- _WHAT IS REQUIRED_
In the material below, find the line that contains "HTTP response status" and the line that contains "Raw HTTP response;", then write out exactly those two lines and everything between them.

- _PROVIDED DATA_

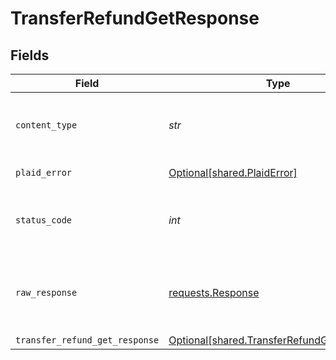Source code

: # TransferRefundGetResponse


## Fields

| Field                                                                                          | Type                                                                                           | Required                                                                                       | Description                                                                                    |
| ---------------------------------------------------------------------------------------------- | ---------------------------------------------------------------------------------------------- | ---------------------------------------------------------------------------------------------- | ---------------------------------------------------------------------------------------------- |
| `content_type`                                                                                 | *str*                                                                                          | :heavy_check_mark:                                                                             | HTTP response content type for this operation                                                  |
| `plaid_error`                                                                                  | [Optional[shared.PlaidError]](../../models/shared/plaiderror.md)                               | :heavy_minus_sign:                                                                             | Error response                                                                                 |
| `status_code`                                                                                  | *int*                                                                                          | :heavy_check_mark:                                                                             | HTTP response status code for this operation                                                   |
| `raw_response`                                                                                 | [requests.Response](https://requests.readthedocs.io/en/latest/api/#requests.Response)          | :heavy_check_mark:                                                                             | Raw HTTP response; suitable for custom response parsing                                        |
| `transfer_refund_get_response`                                                                 | [Optional[shared.TransferRefundGetResponse]](../../models/shared/transferrefundgetresponse.md) | :heavy_minus_sign:                                                                             | OK                                                                                             |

- _RESPONSE FOR THIS EXERCISE_
| `status_code`                                                                                  | *int*                                                                                          | :heavy_check_mark:                                                                             | HTTP response status code for this operation                                                   |
| `raw_response`                                                                                 | [requests.Response](https://requests.readthedocs.io/en/latest/api/#requests.Response)          | :heavy_check_mark:                                                                             | Raw HTTP response; suitable for custom response parsing                                        |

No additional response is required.